§ **TASK STATEMENT**:
The string "code" appears in some lines of the data. Report how many, with no other words.

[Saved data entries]
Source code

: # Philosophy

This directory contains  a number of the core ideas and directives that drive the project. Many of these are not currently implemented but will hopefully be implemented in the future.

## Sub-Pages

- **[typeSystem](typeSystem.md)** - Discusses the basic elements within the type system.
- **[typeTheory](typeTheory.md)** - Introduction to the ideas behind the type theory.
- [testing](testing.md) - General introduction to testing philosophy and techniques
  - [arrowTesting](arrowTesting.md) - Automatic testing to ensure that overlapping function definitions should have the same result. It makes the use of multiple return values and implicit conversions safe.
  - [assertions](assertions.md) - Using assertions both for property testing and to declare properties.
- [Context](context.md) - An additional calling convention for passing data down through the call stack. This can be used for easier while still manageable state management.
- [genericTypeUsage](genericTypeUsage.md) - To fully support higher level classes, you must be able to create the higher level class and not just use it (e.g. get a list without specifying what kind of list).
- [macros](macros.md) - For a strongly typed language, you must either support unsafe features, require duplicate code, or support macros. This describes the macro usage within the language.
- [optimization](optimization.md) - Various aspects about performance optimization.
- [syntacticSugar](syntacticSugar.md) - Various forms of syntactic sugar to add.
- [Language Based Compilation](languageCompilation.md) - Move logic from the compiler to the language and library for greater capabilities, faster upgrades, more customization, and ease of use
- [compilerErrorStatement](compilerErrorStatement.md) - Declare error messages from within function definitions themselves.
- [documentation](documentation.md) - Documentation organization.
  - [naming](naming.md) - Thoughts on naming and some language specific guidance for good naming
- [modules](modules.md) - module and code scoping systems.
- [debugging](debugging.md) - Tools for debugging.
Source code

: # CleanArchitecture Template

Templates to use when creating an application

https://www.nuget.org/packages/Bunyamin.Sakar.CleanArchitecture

§ **COMPLETED TASK**:
4